What O Magazine really tells us about women’s magazines.

Now of course I’m not naive enough to believe that women’s magazines are produced for anything other than profit. But this week when ‘O’ magazine told its readers that crop tops were ONLY to be worn if you had a flat stomach it did confirm what I had long to begun to suspect.

Women’s media isn’t their to champion and inspire women, it is there to remind us that we aren’t quite good enough.

It seems odd to have so many shelves of publications, run by women with the sole purpose of putting other women down, it is little wonder why we still struggle with gender equality when we can’t even back our own team.

But ‘O’ isn’t the only guilty party, they simply made the mistake of saying it out loud. Women’s magazines are as a rule generally much smarter at subliminally reminding you that you will never quite be ‘right’. From the one size advertising pushed within its pages to the constant barrage of diet tips, new wardrobe must haves, latest beauty trends and miracle treatments (who cares if a vampire facial literally makes you bleed right – you NEED this so you can be better) we have a whole fashion, beauty and diet industry based on striving to be anyone but who you are right now.

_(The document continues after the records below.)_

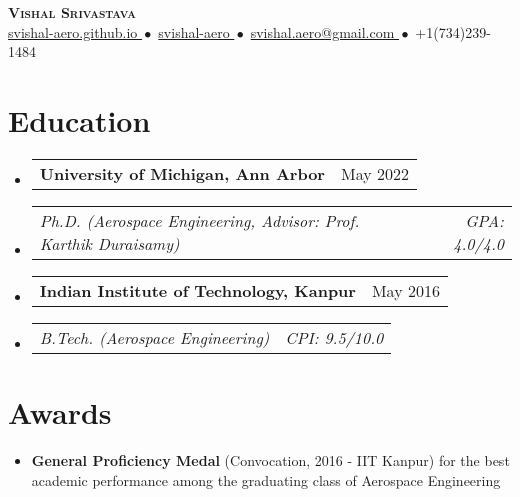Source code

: \documentclass[letterpaper, 11pt]{article}
\makeatletter
\newcommand{\resumeItem}[1]{
  \item\small{{#1\vspace{-2pt}}}
}
\newcommand{\resumeStint}[2]{
  \vspace{-2pt}\item
    \begin{tabular*}{0.97\textwidth}[t]{@{}l@{\extracolsep{\fill}}r}
    \textbf{\small #1} & {\small #2}
  \end{tabular*}\vspace{-7pt}
}
\newcommand{\resumeSubstint}[2]{
  \vspace{-16pt}\item
    \begin{tabular*}{0.97\textwidth}[t]{@{}l@{\extracolsep{\fill}}r}
    {\textit{\small#1}}&{\textit{\small#2}}
  \end{tabular*}%
}
\newcommand{\resumeSubHeadingListStart}{\begin{itemize}[leftmargin=0.15in, label={}]}
\newcommand{\resumeSubHeadingListEnd}{\end{itemize}}
\makeatother
\begin{document}



  \begin{center}
    \textbf{\Huge\scshape Vishal Srivastava}\\
    \vspace{8pt}\small
    \href{https://svishal-aero.github.io}{
      svishal-aero.github.io
    }${ }{ }\bullet{ }{ }$
    \href{https://linkedin.com/in/svishal-aero/}{
      svishal-aero
    }${ }{ }\bullet{ }{ }$
    \href{mailto:svishal.aero@gmail.com}{
      svishal.aero@gmail.com
    }${ }{ }\bullet{ }{ }$
    +1$ $(734)$ $239-1484
  \end{center}


  \section{Education}
  \resumeSubHeadingListStart
    \resumeStint
    {University of Michigan, Ann Arbor}{May 2022}
    \resumeSubstint
    {Ph.D. (Aerospace Engineering, Advisor: Prof. Karthik Duraisamy)}{GPA: 4.0/4.0}
    \vspace{3pt}
    \resumeStint
    {Indian Institute of Technology, Kanpur}{May 2016}
    \resumeSubstint
    {B.Tech. (Aerospace Engineering)}{CPI: 9.5/10.0}
  \resumeSubHeadingListEnd


  \section{Awards}
  \resumeSubHeadingListStart
    \resumeItem{
      \textbf{General Proficiency Medal} (Convocation, 2016 - IIT Kanpur) for
      the best academic performance among the graduating class of Aerospace Engineering
    }
  \resumeSubHeadingListEnd

\end{document}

We can call it aspiration if you want and there is nothing wrong with wanting to change.

But I have always believed that any change you want has to come from within and should come from the desire to improve your quality of life in some way not because someone else has told you month after month that you don’t measure up.

There is nothing media love more than jumping on a bandwagon and when the Protein World ads decorated london at the start of swimwear season it seemed just a little hypocritical that so many women’s magazines were up in arms. After all how many bikini ready features fill up your favourite glossy as soon as April begins? Prepping you to get that all important, buffed, toned, peeled, cellulite free derriere before popping on your bikini.

The truth is the media industry is pretty messed up and it feels like a body image war is still ragging. I just wish that big magazines saw CSR (corporate social responsibility) as a real thing and not another tick box exercise. They need to realise that if anyone was in the position to really make women love themselves, well they have a starring role and its about time they started using it.